* **What the exercise asks**
Repeat verbatim, and only, the lines of the data below, beginning at the line that contains "filtering</span></span> | [<span" and stopping after the line that contains "synchronization</span></span> | [<span".

Source texts of formatted documents:

——

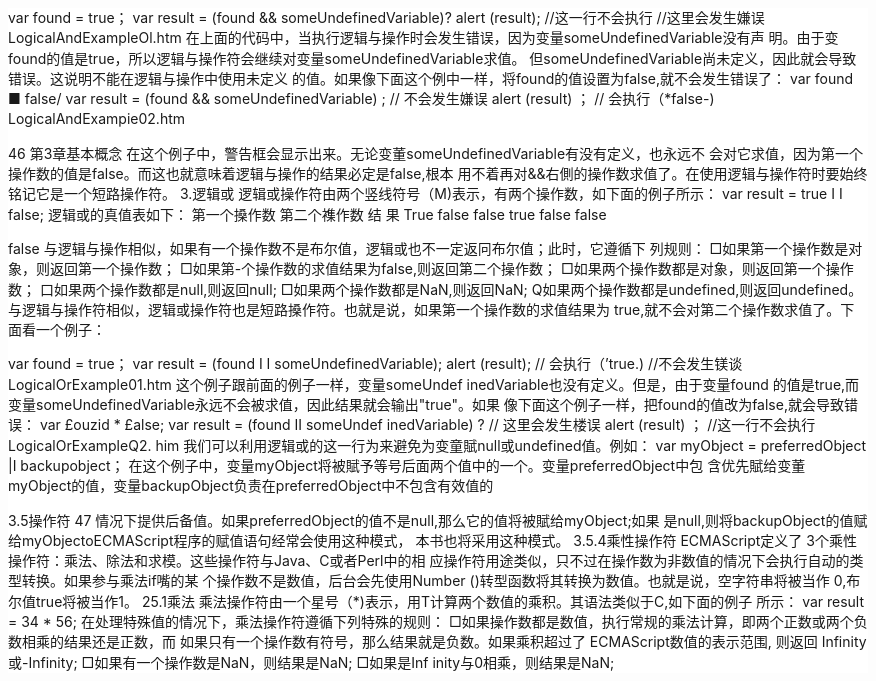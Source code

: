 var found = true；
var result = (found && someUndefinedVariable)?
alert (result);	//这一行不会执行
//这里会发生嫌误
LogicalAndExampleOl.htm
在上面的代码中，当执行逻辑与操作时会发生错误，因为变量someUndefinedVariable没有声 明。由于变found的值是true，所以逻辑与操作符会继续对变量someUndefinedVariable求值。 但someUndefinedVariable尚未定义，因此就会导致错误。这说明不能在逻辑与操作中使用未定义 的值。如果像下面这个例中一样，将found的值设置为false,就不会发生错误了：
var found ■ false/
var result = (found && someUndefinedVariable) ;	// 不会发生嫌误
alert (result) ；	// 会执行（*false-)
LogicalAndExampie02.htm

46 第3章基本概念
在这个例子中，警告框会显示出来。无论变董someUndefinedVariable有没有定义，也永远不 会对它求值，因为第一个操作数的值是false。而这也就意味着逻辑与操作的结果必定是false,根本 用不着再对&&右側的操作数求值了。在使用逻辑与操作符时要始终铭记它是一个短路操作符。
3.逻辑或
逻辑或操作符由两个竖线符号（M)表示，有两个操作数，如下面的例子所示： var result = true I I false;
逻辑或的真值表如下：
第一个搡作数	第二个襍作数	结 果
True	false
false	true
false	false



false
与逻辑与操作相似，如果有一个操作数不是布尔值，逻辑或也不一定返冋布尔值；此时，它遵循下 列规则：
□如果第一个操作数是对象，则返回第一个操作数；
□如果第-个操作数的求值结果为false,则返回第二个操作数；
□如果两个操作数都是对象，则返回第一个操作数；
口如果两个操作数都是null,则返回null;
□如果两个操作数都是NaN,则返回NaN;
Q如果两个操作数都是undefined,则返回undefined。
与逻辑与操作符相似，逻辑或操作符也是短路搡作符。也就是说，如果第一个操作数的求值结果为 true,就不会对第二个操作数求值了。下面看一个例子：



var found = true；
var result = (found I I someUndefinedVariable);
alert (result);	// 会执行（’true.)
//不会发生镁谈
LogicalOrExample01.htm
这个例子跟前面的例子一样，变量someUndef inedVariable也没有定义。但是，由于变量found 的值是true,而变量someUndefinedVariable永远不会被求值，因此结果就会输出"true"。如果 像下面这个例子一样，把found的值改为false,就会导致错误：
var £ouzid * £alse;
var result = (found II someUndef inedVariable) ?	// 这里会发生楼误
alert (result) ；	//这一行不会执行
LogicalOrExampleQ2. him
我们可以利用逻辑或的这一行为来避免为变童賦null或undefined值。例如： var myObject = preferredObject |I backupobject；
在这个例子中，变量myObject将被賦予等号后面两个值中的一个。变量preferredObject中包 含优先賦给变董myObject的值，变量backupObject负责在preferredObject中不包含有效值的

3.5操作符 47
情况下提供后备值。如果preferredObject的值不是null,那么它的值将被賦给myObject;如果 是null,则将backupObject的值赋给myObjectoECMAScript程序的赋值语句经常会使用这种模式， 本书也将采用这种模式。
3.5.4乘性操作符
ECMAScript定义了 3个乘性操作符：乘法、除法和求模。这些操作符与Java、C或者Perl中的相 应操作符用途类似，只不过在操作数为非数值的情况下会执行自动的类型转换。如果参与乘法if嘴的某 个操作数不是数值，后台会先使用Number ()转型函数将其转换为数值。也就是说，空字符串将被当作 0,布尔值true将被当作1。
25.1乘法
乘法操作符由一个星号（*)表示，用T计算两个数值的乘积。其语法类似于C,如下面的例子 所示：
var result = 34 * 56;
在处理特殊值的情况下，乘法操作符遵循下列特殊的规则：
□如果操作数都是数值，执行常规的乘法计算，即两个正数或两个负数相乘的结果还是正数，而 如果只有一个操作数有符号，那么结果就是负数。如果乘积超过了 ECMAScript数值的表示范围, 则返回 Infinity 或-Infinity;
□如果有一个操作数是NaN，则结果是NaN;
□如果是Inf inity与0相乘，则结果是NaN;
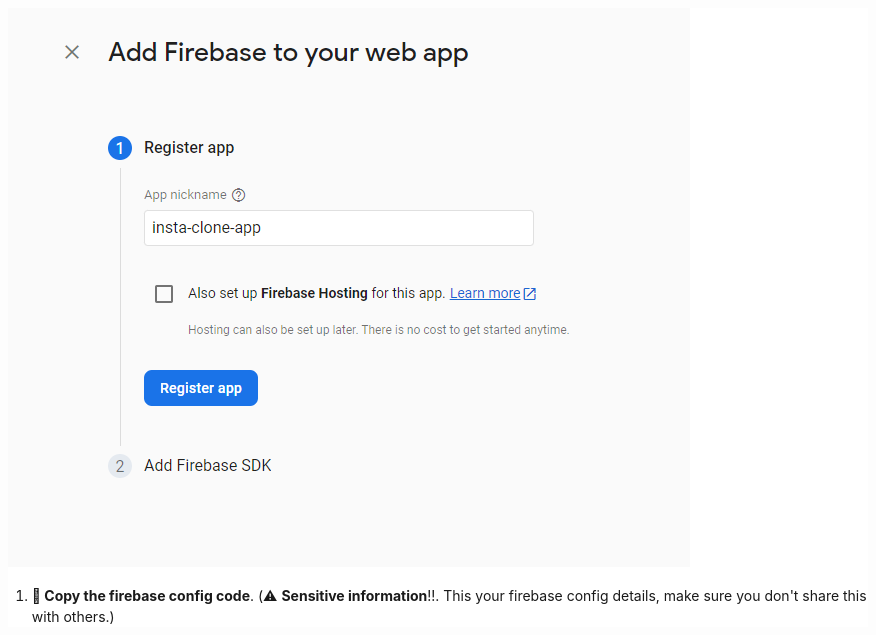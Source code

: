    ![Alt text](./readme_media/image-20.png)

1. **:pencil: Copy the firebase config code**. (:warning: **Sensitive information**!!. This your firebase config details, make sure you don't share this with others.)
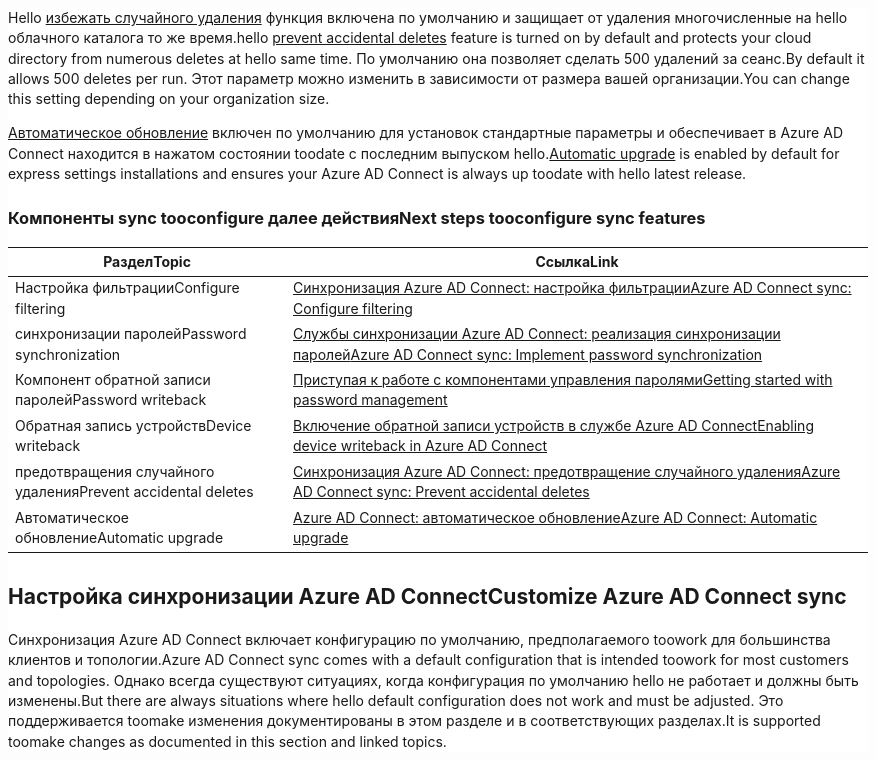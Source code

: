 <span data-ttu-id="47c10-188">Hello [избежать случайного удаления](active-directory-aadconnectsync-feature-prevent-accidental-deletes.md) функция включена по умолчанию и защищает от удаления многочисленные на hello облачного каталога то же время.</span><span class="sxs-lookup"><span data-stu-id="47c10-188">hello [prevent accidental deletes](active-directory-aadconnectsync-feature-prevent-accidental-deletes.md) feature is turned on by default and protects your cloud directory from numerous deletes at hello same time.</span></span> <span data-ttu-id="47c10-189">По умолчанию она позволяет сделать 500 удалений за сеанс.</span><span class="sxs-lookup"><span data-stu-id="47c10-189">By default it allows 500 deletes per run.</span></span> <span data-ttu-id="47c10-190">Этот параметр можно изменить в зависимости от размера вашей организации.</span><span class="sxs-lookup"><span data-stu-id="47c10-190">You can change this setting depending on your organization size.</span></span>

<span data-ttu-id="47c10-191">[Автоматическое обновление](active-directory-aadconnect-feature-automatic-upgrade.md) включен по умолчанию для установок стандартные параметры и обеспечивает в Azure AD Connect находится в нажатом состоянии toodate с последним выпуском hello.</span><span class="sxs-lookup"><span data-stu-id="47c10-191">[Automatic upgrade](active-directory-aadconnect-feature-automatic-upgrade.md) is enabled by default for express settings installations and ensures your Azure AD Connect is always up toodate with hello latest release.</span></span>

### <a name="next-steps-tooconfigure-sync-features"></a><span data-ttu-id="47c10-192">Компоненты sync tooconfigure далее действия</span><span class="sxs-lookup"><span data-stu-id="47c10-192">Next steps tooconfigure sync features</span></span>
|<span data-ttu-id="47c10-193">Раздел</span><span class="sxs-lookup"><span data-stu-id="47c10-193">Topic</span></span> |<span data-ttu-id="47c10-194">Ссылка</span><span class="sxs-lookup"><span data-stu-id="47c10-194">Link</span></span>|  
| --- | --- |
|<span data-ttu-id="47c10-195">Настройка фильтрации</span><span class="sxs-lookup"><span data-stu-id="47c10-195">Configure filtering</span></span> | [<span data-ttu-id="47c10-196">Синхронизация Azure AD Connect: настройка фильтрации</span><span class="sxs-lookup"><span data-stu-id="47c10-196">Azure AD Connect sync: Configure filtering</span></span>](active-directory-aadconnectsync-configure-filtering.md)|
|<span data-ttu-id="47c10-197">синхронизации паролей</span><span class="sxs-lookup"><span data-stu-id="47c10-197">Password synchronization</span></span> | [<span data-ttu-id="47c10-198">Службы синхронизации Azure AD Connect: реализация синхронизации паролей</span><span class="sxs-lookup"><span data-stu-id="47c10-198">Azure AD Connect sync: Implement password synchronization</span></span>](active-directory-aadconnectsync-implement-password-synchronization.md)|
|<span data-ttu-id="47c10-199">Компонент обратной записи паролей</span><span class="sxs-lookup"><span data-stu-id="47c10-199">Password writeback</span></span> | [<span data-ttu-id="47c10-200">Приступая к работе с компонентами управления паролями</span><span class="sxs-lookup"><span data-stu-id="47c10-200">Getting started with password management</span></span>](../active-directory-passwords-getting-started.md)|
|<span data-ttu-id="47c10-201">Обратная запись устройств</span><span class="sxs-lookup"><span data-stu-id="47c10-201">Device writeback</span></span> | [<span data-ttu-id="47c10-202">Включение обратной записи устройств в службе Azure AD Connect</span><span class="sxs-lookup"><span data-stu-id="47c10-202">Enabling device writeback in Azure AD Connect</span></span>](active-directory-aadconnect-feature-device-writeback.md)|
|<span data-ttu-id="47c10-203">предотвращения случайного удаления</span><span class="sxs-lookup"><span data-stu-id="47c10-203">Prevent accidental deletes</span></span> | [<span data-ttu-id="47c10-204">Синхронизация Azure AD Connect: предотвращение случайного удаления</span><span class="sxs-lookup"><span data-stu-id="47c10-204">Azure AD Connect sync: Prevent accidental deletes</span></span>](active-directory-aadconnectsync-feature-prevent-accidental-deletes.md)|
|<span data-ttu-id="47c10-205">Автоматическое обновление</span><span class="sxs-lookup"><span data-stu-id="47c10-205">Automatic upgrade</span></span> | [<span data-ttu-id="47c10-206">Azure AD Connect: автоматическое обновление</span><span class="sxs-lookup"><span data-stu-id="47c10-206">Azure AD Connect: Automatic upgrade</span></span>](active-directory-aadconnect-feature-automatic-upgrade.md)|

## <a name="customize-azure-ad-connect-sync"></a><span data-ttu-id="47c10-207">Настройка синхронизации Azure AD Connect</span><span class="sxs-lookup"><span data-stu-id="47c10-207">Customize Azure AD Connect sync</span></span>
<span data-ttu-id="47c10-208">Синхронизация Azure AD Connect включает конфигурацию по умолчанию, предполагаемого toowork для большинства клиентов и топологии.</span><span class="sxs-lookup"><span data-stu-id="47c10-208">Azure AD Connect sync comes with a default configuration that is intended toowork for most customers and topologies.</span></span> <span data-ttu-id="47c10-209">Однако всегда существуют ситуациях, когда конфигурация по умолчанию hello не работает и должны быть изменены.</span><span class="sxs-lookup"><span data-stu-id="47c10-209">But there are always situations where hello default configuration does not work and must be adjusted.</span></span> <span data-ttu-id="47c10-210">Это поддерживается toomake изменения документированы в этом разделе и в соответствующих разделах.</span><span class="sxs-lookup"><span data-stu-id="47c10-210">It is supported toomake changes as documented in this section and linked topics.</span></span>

——

* **Result**
|<span data-ttu-id="47c10-195">Настройка фильтрации</span><span class="sxs-lookup"><span data-stu-id="47c10-195">Configure filtering</span></span> | [<span data-ttu-id="47c10-196">Синхронизация Azure AD Connect: настройка фильтрации</span><span class="sxs-lookup"><span data-stu-id="47c10-196">Azure AD Connect sync: Configure filtering</span></span>](active-directory-aadconnectsync-configure-filtering.md)|
|<span data-ttu-id="47c10-197">синхронизации паролей</span><span class="sxs-lookup"><span data-stu-id="47c10-197">Password synchronization</span></span> | [<span data-ttu-id="47c10-198">Службы синхронизации Azure AD Connect: реализация синхронизации паролей</span><span class="sxs-lookup"><span data-stu-id="47c10-198">Azure AD Connect sync: Implement password synchronization</span></span>](active-directory-aadconnectsync-implement-password-synchronization.md)|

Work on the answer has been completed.